Ks. Wójcik wspomina bohaterskie zachowanie 12-letniego Dawida.
– Na co dzień Dawid jest “urwisem”, bardzo żywym i wrażliwym chłopcem. Podczas pożaru zachował się heroicznie. Wyskoczył przez okno, obiegł dookoła dom i z zewnątrz wybił szybę w pokoju, w którym były uwięzione mama z córką i niepełnosprawną starszą ciocią. – opowiada ksiądz proboszcz.
W pomoc poszkodowanym włączyła się radomska Caritas.
– Caritas Diecezji Radomskiej uruchamia konto na zbiórkę środków finansowych dla pogorzelców z Dąbrówki. Środki te będą przekazane na pokrycie kosztów budowy domu mieszkalnego oraz wyposażenie. Przekażemy także materiały budowlane. Firmy z materiałami budowlanymi, które chcą pomóc prosimy o kontakt pod numerem tel. 669 444 223. Potrzebują domu, nie zostawiajmy ich samych. – podaje ks. Robert Kowalski, dyrektor Caritas Diecezji Radomskiej.
Wpłat można dokonywać na:
Caritas Diecezji Radomskiej
ul. Kościelna 5; 26-604 Radom
nr konta: 45 1240 3259 1111 0000 2989 1757
z dopiskiem celu szczegółowego:
„Wroniszewscy – Dąbrówka”
Pożar w jednorodzinnym domu, w którym mieszkała 5-osobowa rodzina, wybuchł we wtorek (25.09) tuż przed godziną 17.00. Według wstępnych ustaleń prawdopodobną przyczyną była wada instalacji elektrycznej. Podczas wybuchu pożaru w mieszkaniu przebywały cztery osoby: matka i jej dwoje dzieci: 12-letni chłopiec i 8-letnia dziewczynka oraz schorowana ciocia.

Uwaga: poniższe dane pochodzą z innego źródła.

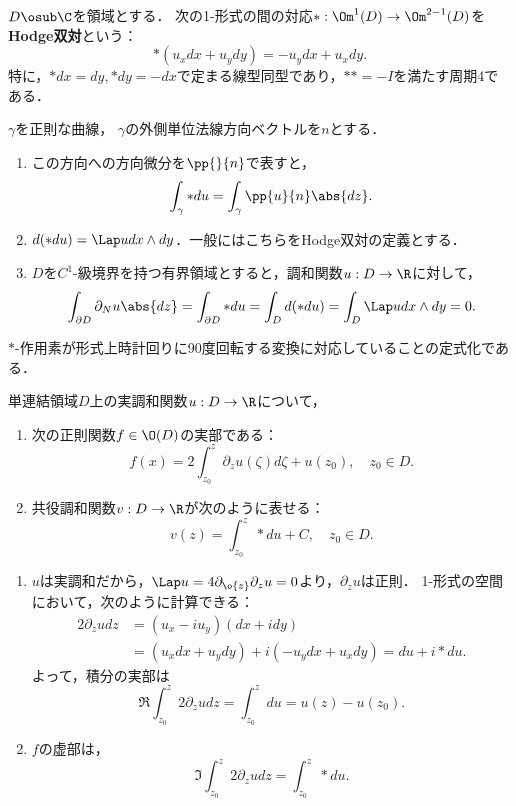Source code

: \documentclass[uplatex,dvipdfmx]{jsreport}
\begin{document}
\begin{definition}
    $D\osub\C$を領域とする．
    次の1-形式の間の対応$*:\Om^1(D)\to\Om^{2-1}(D)$を\textbf{Hodge双対}という：
    \[*(u_xdx+u_ydy)=-u_ydx+u_xdy.\]
    特に，$*dx=dy,*dy=-dx$で定まる線型同型であり，$**=-I$を満たす周期4である．
\end{definition}
\begin{lemma}[$\C$上のHodge双対の意味]\label{lemma-Hodge-star}
    $\gamma$を正則な曲線，
    $\gamma$の外側単位法線方向ベクトルを$n$とする．
    \begin{enumerate}
        \item この方向への方向微分を$\pp{}{n}$で表すと，
        \[\int_\gamma *du=\int_{\gamma}\pp{u}{n}\abs{dz}.\]
        \item $d(*du)=\Lap udx\land dy$．一般にはこちらをHodge双対の定義とする．
        \item $D$を$C^1$-級境界を持つ有界領域とすると，調和関数$u:D\to\R$に対して，
        \[\int_{\partial D}\partial_Nu\abs{dz}=\int_{\partial D}*du=\int_Dd(*du)=\int_D\Lap udx\wedge dy=0.\]
    \end{enumerate}
\end{lemma}
\begin{remarks}
    $*$-作用素が形式上時計回りに90度回転する変換に対応していることの定式化である．
\end{remarks}

\begin{theorem}[単連結領域上の調和関数には共役が存在する]
    単連結領域$D$上の実調和関数$u:D\to\R$について，
    \begin{enumerate}
        \item 次の正則関数$f\in\O(D)$の実部である：
        \[f(x)=2\int^z_{z_0}\partial_zu(\zeta)d\zeta+u(z_0),\quad z_0\in D.\]
        \item 共役調和関数$v:D\to\R$が次のように表せる：
        \[v(z)=\int^z_{z_0}*du+C,\quad z_0\in D.\]
    \end{enumerate}
\end{theorem}
\begin{Proof}\mbox{}
    \begin{enumerate}
        \item $u$は実調和だから，$\Lap u=4\partial_{\o{z}}\partial_{z}u=0$より，$\partial_zu$は正則．
        1-形式の空間において，次のように計算できる：
        \begin{align*}
            2\partial_zudz&=(u_x-iu_y)(dx+idy)\\
            &=(u_xdx+u_ydy)+i(-u_ydx+u_xdy)
            =du+i*du.
        \end{align*}
        よって，積分の実部は
        \[\Re\int^z_{z_0}2\partial_zudz=\int^z_{z_0}du=u(z)-u(z_0).\]
        \item $f$の虚部は，
        \[\Im\int^z_{z_0}2\partial_zudz=\int^z_{z_0}*du.\]
    \end{enumerate}
\end{Proof}
\end{document}
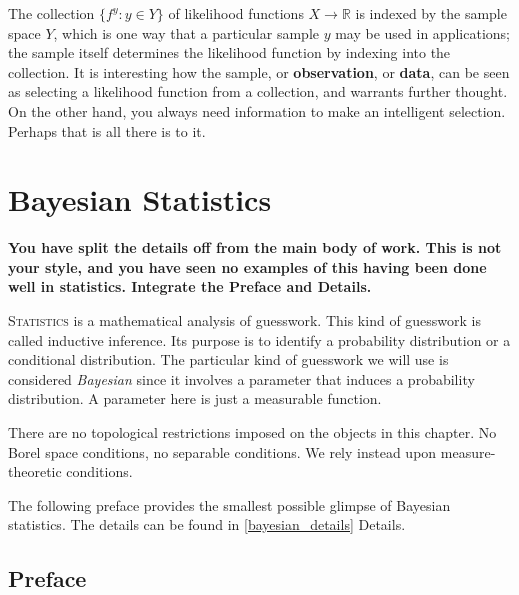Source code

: \documentclass[
twoside=true,
paper=letter,
fontsize=9pt,
pagesize=auto,
leqno,
openany,
headsepline,
overfullrule,
]{scrbook}
\theoremstyle{plain}
\theoremstyle{plain}
\theoremstyle{definition}
\theoremstyle{bfnoteitalic}
\theoremstyle{bfnoteroman}
\newcommand{\term}[1]{\textbf{#1}\index{#1}}
\newcommand{\R}{\mathbb{R}}
\newcommand{\function}{f}
\newcommand{\measurespace}{X}
\newcommand{\measurespaceii}{Y}
\newcommand{\pspace}{\measurespace}%
\newcommand{\sspace}{\measurespaceii}%
\newcommand{\sspaceelt}{y}
\begin{document}
The collection
$\{\function^\sspaceelt:\sspaceelt\in\sspace \}$
of likelihood functions $\pspace\to\R$ is indexed by the sample space
$\sspace$, which is one way that a particular sample $\sspaceelt$ may be used in applications; the sample itself determines the likelihood function by indexing into the collection. It is interesting how the sample, or \term{observation}, or \term{data}, can be seen as selecting a likelihood function from a collection, and warrants further thought. On the other hand, you always need information to make an intelligent selection. Perhaps that is all there is to it.




\chapter{Bayesian Statistics}\label{bayesian_statistics}
\textbf{You have split the details off from the main body of work.  This is not your style, and you have seen no examples of this having been done well in statistics.  Integrate the Preface and Details.}

\lettrine{S}{tatistics} is a mathematical analysis of guesswork. This kind of guesswork is called inductive inference.
Its purpose is to identify a probability distribution or a conditional distribution. The particular kind of guesswork we will use is considered \emph{Bayesian} since it involves a parameter that induces a  probability distribution. A parameter here is just a measurable function.

There are no topological restrictions imposed on the objects in this chapter. No Borel space conditions, no separable conditions.  We rely instead upon measure-theoretic conditions.

The following preface provides the smallest possible glimpse of Bayesian statistics.
The details can be found in \textsf{\ref{bayesian_details} Details}.


\section{Preface}\label{bayesian_preface}
\end{document}
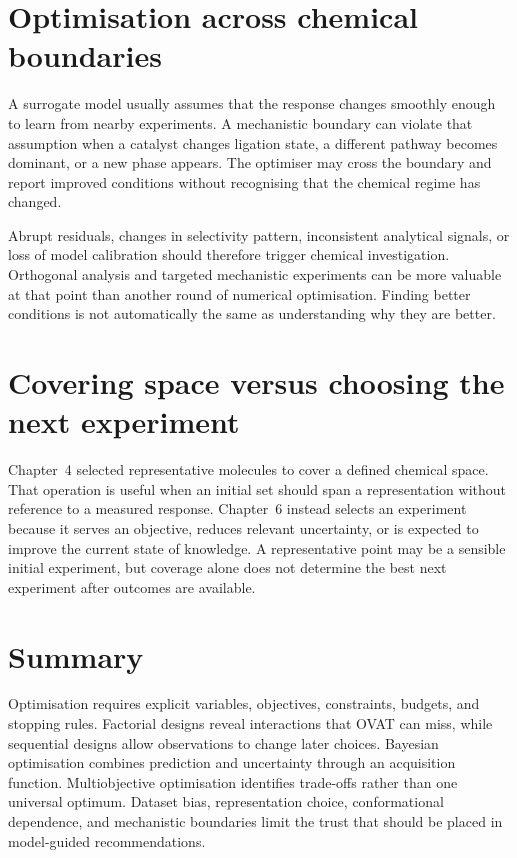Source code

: \section{Optimisation across chemical boundaries}

A surrogate model usually assumes that the response changes smoothly enough to learn from nearby experiments.
A mechanistic boundary can violate that assumption when a catalyst changes ligation state, a different pathway becomes dominant, or a new phase appears.
The optimiser may cross the boundary and report improved conditions without recognising that the chemical regime has changed.

Abrupt residuals, changes in selectivity pattern, inconsistent analytical signals, or loss of model calibration should therefore trigger chemical investigation.
Orthogonal analysis and targeted mechanistic experiments can be more valuable at that point than another round of numerical optimisation.
Finding better conditions is not automatically the same as understanding why they are better.

\section{Covering space versus choosing the next experiment}

Chapter~4 selected representative molecules to cover a defined chemical space.
That operation is useful when an initial set should span a representation without reference to a measured response.
Chapter~6 instead selects an experiment because it serves an objective, reduces relevant uncertainty, or is expected to improve the current state of knowledge.
A representative point may be a sensible initial experiment, but coverage alone does not determine the best next experiment after outcomes are available.

\section{Summary}

Optimisation requires explicit variables, objectives, constraints, budgets, and stopping rules.
Factorial designs reveal interactions that OVAT can miss, while sequential designs allow observations to change later choices.
Bayesian optimisation combines prediction and uncertainty through an acquisition function.
Multiobjective optimisation identifies trade-offs rather than one universal optimum.
Dataset bias, representation choice, conformational dependence, and mechanistic boundaries limit the trust that should be placed in model-guided recommendations.
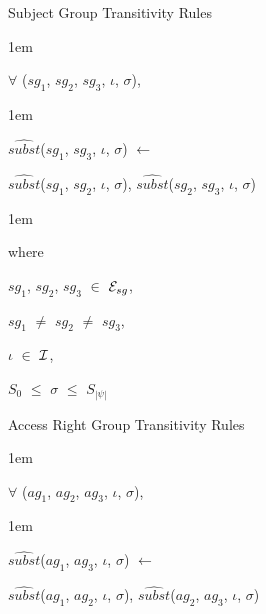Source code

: \documentclass[11pt]{report}
\newenvironment{vquote}
{
  \begin{list}{}{\leftmargin 1em}\item[]
}
{
  \end{list}
}
\begin{document}
            \begin{enumerate}
              \item
                Subject Group Transitivity Rules

                \begin{vquote}
                  $\forall$ ($sg_{1}$, $sg_{2}$, $sg_{3}$, $\iota$, $\sigma$),
                \end{vquote}

                \begin{vquote}
                  $\hat{subst}$($sg_{1}$, $sg_{3}$, $\iota$, $\sigma$)
                  $\leftarrow$

                  \hspace{1em}
                  $\hat{subst}$($sg_{1}$, $sg_{2}$, $\iota$, $\sigma$),
                  $\hat{subst}$($sg_{2}$, $sg_{3}$, $\iota$, $\sigma$)
                \end{vquote}

                \begin{vquote}
                  where

                  \hspace{1em}
                  $sg_{1}$, $sg_{2}$, $sg_{3}$ $\in$ ${\cal E}_{sg}$,

                  \hspace{1em}
                  $sg_{1}$ $\neq$ $sg_{2}$ $\neq$ $sg_{3}$,

                  \hspace{1em}
                  $\iota$ $\in$ ${\cal I}$,

                  \hspace{1em}
                  $S_{0}$ $\leq$ $\sigma$ $\leq$ $S_{|\psi|}$
                \end{vquote}

              \item
                Access Right Group Transitivity Rules

                \begin{vquote}
                  $\forall$ ($ag_{1}$, $ag_{2}$, $ag_{3}$, $\iota$, $\sigma$),
                \end{vquote}

                \begin{vquote}
                  $\hat{subst}$($ag_{1}$, $ag_{3}$, $\iota$, $\sigma$)
                  $\leftarrow$

                  \hspace{1em}
                  $\hat{subst}$($ag_{1}$, $ag_{2}$, $\iota$, $\sigma$),
                  $\hat{subst}$($ag_{2}$, $ag_{3}$, $\iota$, $\sigma$)
                \end{vquote}


\end{enumerate}
\end{document}
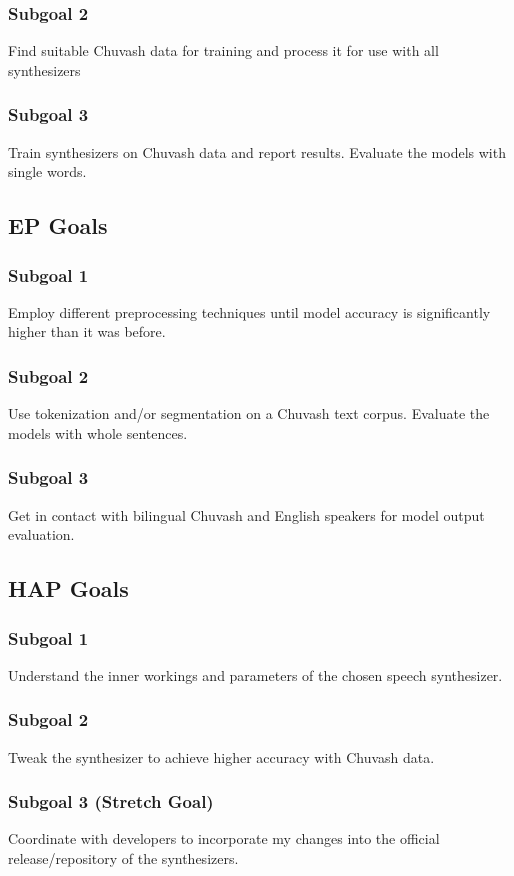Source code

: \documentclass[fleqn,10pt]{SelfArx} %
\begin{document}
	\subsubsection{Subgoal 2}
	Find suitable Chuvash data for training and process it for use with all synthesizers
	\subsubsection{Subgoal 3}
	Train synthesizers on Chuvash data and report results. Evaluate the models with single words.
	
	\subsection{EP Goals}
	\subsubsection{Subgoal 1}
	Employ different preprocessing techniques until model accuracy is significantly higher than it was before.
	\subsubsection{Subgoal 2}
	Use tokenization and/or segmentation on a Chuvash text corpus. Evaluate the models with whole sentences.
	\subsubsection{Subgoal 3}
	Get in contact with bilingual Chuvash and English speakers for model output evaluation.
	
	\subsection{HAP Goals}
	\subsubsection{Subgoal 1}
	Understand the inner workings and parameters of the chosen speech synthesizer.
	\subsubsection{Subgoal 2}
	Tweak the synthesizer to achieve higher accuracy with Chuvash data.
	\subsubsection{Subgoal 3 (Stretch Goal)}
	Coordinate with developers to incorporate my changes into the official release/repository of the synthesizers.
	
\end{document}
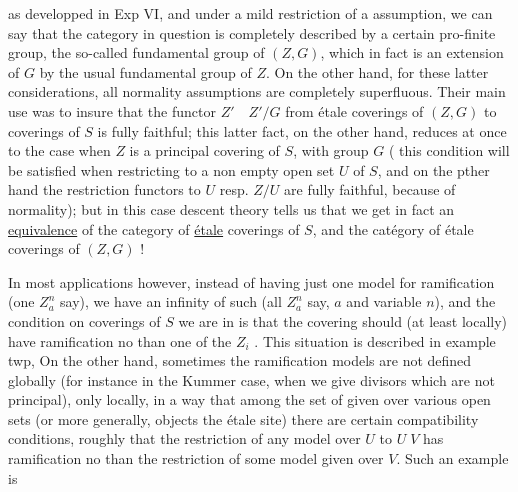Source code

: as developped in Exp VI, and under a mild restriction  of a  assumption, we can say that the category in question is  completely described by a certain pro-finite group, the so-called fundamental group of $(Z,G)$, which in fact is an extension of $G$ by the usual fundamental group of $Z$. On the other hand, for these latter considerations, all normality assumptions are completely superfluous. Their main use was to insure that the functor $Z'\quad Z'/G$ from étale coverings of $(Z,G)$ to coverings of $S$ is fully faithful; this latter fact, on the other hand, reduces at once to the case when $Z$ is a principal covering of $S$, with group $G$ ( this condition will be satisfied when restricting to a non empty open set $U$ of $S$, and on the pther hand the restriction functors  to $U$ resp. $Z/U$ are fully faithful, because of normality); but in this case descent theory tells us that we get in fact an \uline{equivalence} of the category of \uline{étale} coverings of $S$, and the catégory of étale coverings of $(Z,G)$ !

In most applications however, instead of having just one model for ramification (one $Z_a^n$ say), we have an infinity of such (all $Z_a^n$ say,  $a$ and variable $n$), and the condition on coverings  of $S$ we are  in is that the covering should (at least locally) have ramification no  than one of the $Z_i$ . This situation is described in example twp, On the other hand, sometimes the ramification models are not defined globally (for instance in the Kummer case, when we give  divisors which are not principal), only locally, in a way that among the set of  given over various open sets (or more generally, objects  the étale site) there are certain compatibility conditions, roughly that the restriction of any model over $U$ to $U\;V$ has ramification no  than the restriction of some model given over $V$. Such an example is

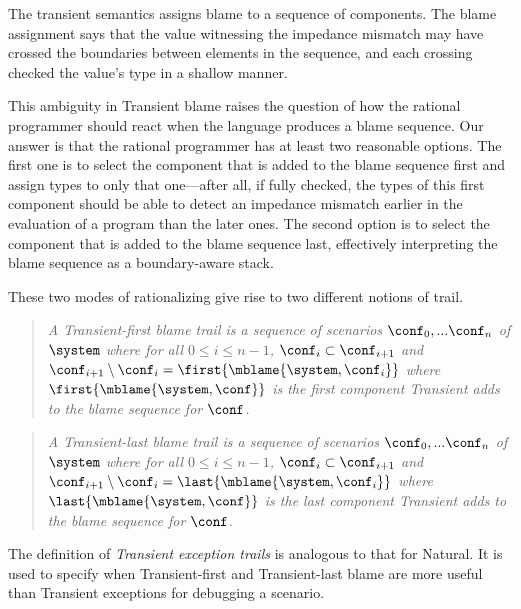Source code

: 
The transient semantics assigns blame to a sequence of components. The blame
assignment says that the value witnessing the impedance mismatch may have
crossed the boundaries between elements in the sequence, and each crossing
checked the value's type in a shallow manner.

This ambiguity in Transient blame raises the question of how the rational
programmer should react when the language produces a blame sequence. Our answer
is that the rational programmer has at least two reasonable options. The first
one is to select the component that is added to the blame sequence first and
assign types to only that one---after all, if fully checked, the types of this
first component should be able to detect an impedance mismatch earlier in the
evaluation of a program than the later ones. The second option is to select the
component that is added to the blame sequence last, effectively interpreting the
blame sequence as a boundary-aware stack.

These two modes of rationalizing give rise to two different notions of trail.

\begin{quote}
\it A \emph{Transient-first blame trail} is a sequence of scenarios
$\conf_0,...\conf_n$ of $\system$ where for all $0 \leq i \leq n - 1$,
$\conf_i \subset \conf_{i+1}$ and $\conf_{i+1} \setminus \conf_i =
\first{\mblame{\system, \conf_i}}$ where $\first{\mblame{\system, \conf}}$ is the
first component Transient adds to the blame sequence for $\conf$.
\end{quote}

\begin{quote}
\it A \emph{Transient-last blame trail} is a sequence of scenarios
$\conf_0,...\conf_n$ of $\system$ where for all $0 \leq i \leq n - 1$,
$\conf_i \subset \conf_{i+1}$ and $\conf_{i+1} \setminus \conf_i =
  \last{\mblame{\system, \conf_i}}$ where $\last{\mblame{\system, \conf}}$ is the
last component Transient adds to the blame sequence for $\conf$.
\end{quote}

The definition of \emph{Transient exception trails} is analogous to that for
Natural. It is used to specify when Transient-first and Transient-last blame are
more useful than Transient exceptions for debugging a scenario.

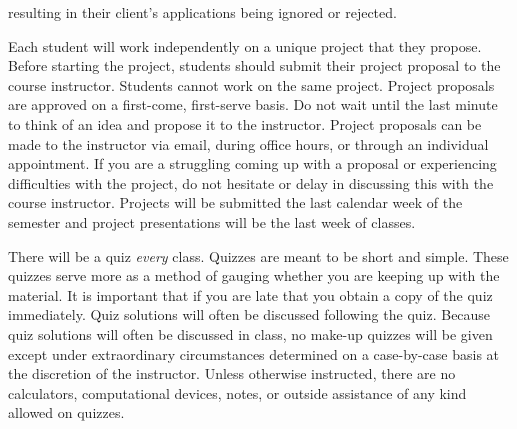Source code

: \documentclass[11pt,letterpaper]{article}
\begin{document}
resulting in their client's applications being ignored or rejected. \par\vspace{0.4cm}

Each student will work independently on a unique project that they propose. Before starting the project, students should submit their project proposal to the course instructor. Students cannot work on the same project. Project proposals are approved on a first-come, first-serve basis. Do not wait until the last minute to think of an idea and propose it to the instructor. Project proposals can be made to the instructor via email, during office hours, or through an individual appointment. If you are a struggling coming up with a proposal or experiencing difficulties with the project, do not hesitate or delay in discussing this with the course instructor. Projects will be submitted the last calendar week of the semester and project presentations will be the last week of classes. 
\sectionbreak



There will be a quiz \textit{every} class. Quizzes are meant to be short and simple. These quizzes serve more as a method of gauging whether you are keeping up with the material. It is important that if you are late that you obtain a copy of the quiz immediately. Quiz solutions will often be discussed following the quiz. Because quiz solutions will often be discussed in class, no make-up quizzes will be given except under extraordinary circumstances determined on a case-by-case basis at the discretion of the instructor. Unless otherwise instructed, there are no calculators, computational devices, notes, or outside assistance of any kind allowed on quizzes. \pspace
\end{document}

Bohaterską postawą wykazał się 12-latek.
– Chłopiec, widząc nadchodzące zagrożenie oraz odciętą ogniem drogę ewakuacji z budynku, bez chwili zwłoki i zawahania wybił szybę w oknie wychodzącym na podwórko i wyciągnął przez nie swoją o cztery lata młodszą siostrę. W tym samym czasie jego mama pomogła wyjść starszej kobiecie – wyjaśniła asp. Ilona Sidorko z Biura Prasowego Komendy Miejskiej Policji w Piotrkowie Trybunalskim.
Chłopiec z ranami ciętymi rąk i lekkimi poparzeniami został odwieziony do szpitala. Według policji dzięki małemu bohaterowi nie doszło do tragedii. Życiu i zdrowiu rodziny nie zagraża niebezpieczeństwo.
Mimo tego, że z ogniem walczyło 9 zastępów straży pożarnej, ogień doszczętnie strawił cały dom. Zniszczenia są na tyle duże, że nie wiadomo czy dom będzie nadawał się do zamieszkania.
Gminy w Aleksandrowie zapewnił rodzinie lokal zastępczy i wsparcie GOPS, a pomoc zadeklarowało także Stowarzyszenie na rzecz rozwoju gminy Aleksandrów „Jesteśmy Razem”.